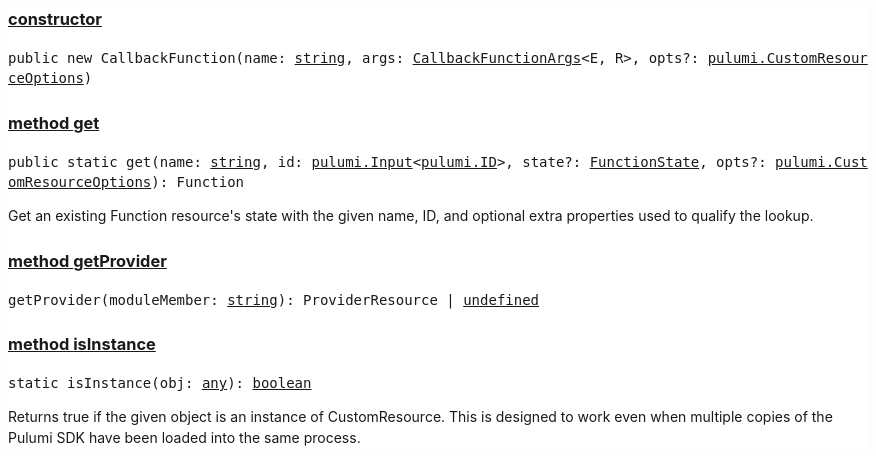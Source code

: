 <h3 class="pdoc-member-header" id="CallbackFunction-constructor">
<a class="pdoc-child-name" href="https://github.com/pulumi/pulumi-aws/blob/master/sdk/nodejs/lambda/lambdaMixins.ts#L254"> <b>constructor</b></a>
</h3>
<div class="pdoc-member-contents" markdown="1">

<pre class="highlight"><span class='kd'>public </span><span class='kd'>new</span> CallbackFunction(name: <span class='kd'><a href='https://developer.mozilla.org/en-US/docs/Web/JavaScript/Reference/Global_Objects/String'>string</a></span>, args: <a href='#CallbackFunctionArgs'>CallbackFunctionArgs</a>&lt;E, R&gt;, opts?: <a href='https://pulumi.io/reference/pkg/nodejs/@pulumi/pulumi/#CustomResourceOptions'>pulumi.CustomResourceOptions</a>)</pre>

</div>
<h3 class="pdoc-member-header" id="CallbackFunction-get">
<a class="pdoc-child-name" href="https://github.com/pulumi/pulumi-aws/blob/master/sdk/nodejs/lambda/function.ts#L23">method <b>get</b></a>
</h3>
<div class="pdoc-member-contents" markdown="1">

<pre class="highlight"><span class='kd'>public static </span>get(name: <span class='kd'><a href='https://developer.mozilla.org/en-US/docs/Web/JavaScript/Reference/Global_Objects/String'>string</a></span>, id: <a href='https://pulumi.io/reference/pkg/nodejs/@pulumi/pulumi/#Input'>pulumi.Input</a>&lt;<a href='https://pulumi.io/reference/pkg/nodejs/@pulumi/pulumi/#ID'>pulumi.ID</a>&gt;, state?: <a href='#FunctionState'>FunctionState</a>, opts?: <a href='https://pulumi.io/reference/pkg/nodejs/@pulumi/pulumi/#CustomResourceOptions'>pulumi.CustomResourceOptions</a>): Function</pre>


Get an existing Function resource's state with the given name, ID, and optional extra
properties used to qualify the lookup.

</div>
<h3 class="pdoc-member-header" id="CallbackFunction-getProvider">
<a class="pdoc-child-name" href="https://github.com/pulumi/pulumi-aws/blob/master/sdk/nodejs/node_modules/@pulumi/pulumi/resource.d.ts#L13">method <b>getProvider</b></a>
</h3>
<div class="pdoc-member-contents" markdown="1">

<pre class="highlight"><span class='kd'></span>getProvider(moduleMember: <span class='kd'><a href='https://developer.mozilla.org/en-US/docs/Web/JavaScript/Reference/Global_Objects/String'>string</a></span>): ProviderResource | <span class='kd'><a href='https://developer.mozilla.org/en-US/docs/Web/JavaScript/Reference/Global_Objects/undefined'>undefined</a></span></pre>

</div>
<h3 class="pdoc-member-header" id="CallbackFunction-isInstance">
<a class="pdoc-child-name" href="https://github.com/pulumi/pulumi-aws/blob/master/sdk/nodejs/node_modules/@pulumi/pulumi/resource.d.ts#L85">method <b>isInstance</b></a>
</h3>
<div class="pdoc-member-contents" markdown="1">

<pre class="highlight"><span class='kd'>static </span>isInstance(obj: <span class='kd'><a href='https://www.typescriptlang.org/docs/handbook/basic-types.html#any'>any</a></span>): <span class='kd'><a href='https://developer.mozilla.org/en-US/docs/Web/JavaScript/Reference/Global_Objects/Boolean'>boolean</a></span></pre>


Returns true if the given object is an instance of CustomResource.  This is designed to work even when
multiple copies of the Pulumi SDK have been loaded into the same process.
-*-*-
Each line of the data above is to be output exactly; the pictures are not to appear.

= WORKED SOLUTION =
Source code

: <h3 class="pdoc-member-header" id="CallbackFunction-constructor">
<a class="pdoc-child-name" href="https://github.com/pulumi/pulumi-aws/blob/master/sdk/nodejs/lambda/lambdaMixins.ts#L254"> <b>constructor</b></a>
</h3>
<div class="pdoc-member-contents" markdown="1">

<pre class="highlight"><span class='kd'>public </span><span class='kd'>new</span> CallbackFunction(name: <span class='kd'><a href='https://developer.mozilla.org/en-US/docs/Web/JavaScript/Reference/Global_Objects/String'>string</a></span>, args: <a href='#CallbackFunctionArgs'>CallbackFunctionArgs</a>&lt;E, R&gt;, opts?: <a href='https://pulumi.io/reference/pkg/nodejs/@pulumi/pulumi/#CustomResourceOptions'>pulumi.CustomResourceOptions</a>)</pre>

</div>
<h3 class="pdoc-member-header" id="CallbackFunction-get">
<a class="pdoc-child-name" href="https://github.com/pulumi/pulumi-aws/blob/master/sdk/nodejs/lambda/function.ts#L23">method <b>get</b></a>
</h3>
<div class="pdoc-member-contents" markdown="1">

<pre class="highlight"><span class='kd'>public static </span>get(name: <span class='kd'><a href='https://developer.mozilla.org/en-US/docs/Web/JavaScript/Reference/Global_Objects/String'>string</a></span>, id: <a href='https://pulumi.io/reference/pkg/nodejs/@pulumi/pulumi/#Input'>pulumi.Input</a>&lt;<a href='https://pulumi.io/reference/pkg/nodejs/@pulumi/pulumi/#ID'>pulumi.ID</a>&gt;, state?: <a href='#FunctionState'>FunctionState</a>, opts?: <a href='https://pulumi.io/reference/pkg/nodejs/@pulumi/pulumi/#CustomResourceOptions'>pulumi.CustomResourceOptions</a>): Function</pre>


Get an existing Function resource's state with the given name, ID, and optional extra
properties used to qualify the lookup.

</div>
<h3 class="pdoc-member-header" id="CallbackFunction-getProvider">
<a class="pdoc-child-name" href="https://github.com/pulumi/pulumi-aws/blob/master/sdk/nodejs/node_modules/@pulumi/pulumi/resource.d.ts#L13">method <b>getProvider</b></a>
</h3>
<div class="pdoc-member-contents" markdown="1">

<pre class="highlight"><span class='kd'></span>getProvider(moduleMember: <span class='kd'><a href='https://developer.mozilla.org/en-US/docs/Web/JavaScript/Reference/Global_Objects/String'>string</a></span>): ProviderResource | <span class='kd'><a href='https://developer.mozilla.org/en-US/docs/Web/JavaScript/Reference/Global_Objects/undefined'>undefined</a></span></pre>

</div>
<h3 class="pdoc-member-header" id="CallbackFunction-isInstance">
<a class="pdoc-child-name" href="https://github.com/pulumi/pulumi-aws/blob/master/sdk/nodejs/node_modules/@pulumi/pulumi/resource.d.ts#L85">method <b>isInstance</b></a>
</h3>
<div class="pdoc-member-contents" markdown="1">

<pre class="highlight"><span class='kd'>static </span>isInstance(obj: <span class='kd'><a href='https://www.typescriptlang.org/docs/handbook/basic-types.html#any'>any</a></span>): <span class='kd'><a href='https://developer.mozilla.org/en-US/docs/Web/JavaScript/Reference/Global_Objects/Boolean'>boolean</a></span></pre>


Returns true if the given object is an instance of CustomResource.  This is designed to work even when
multiple copies of the Pulumi SDK have been loaded into the same process.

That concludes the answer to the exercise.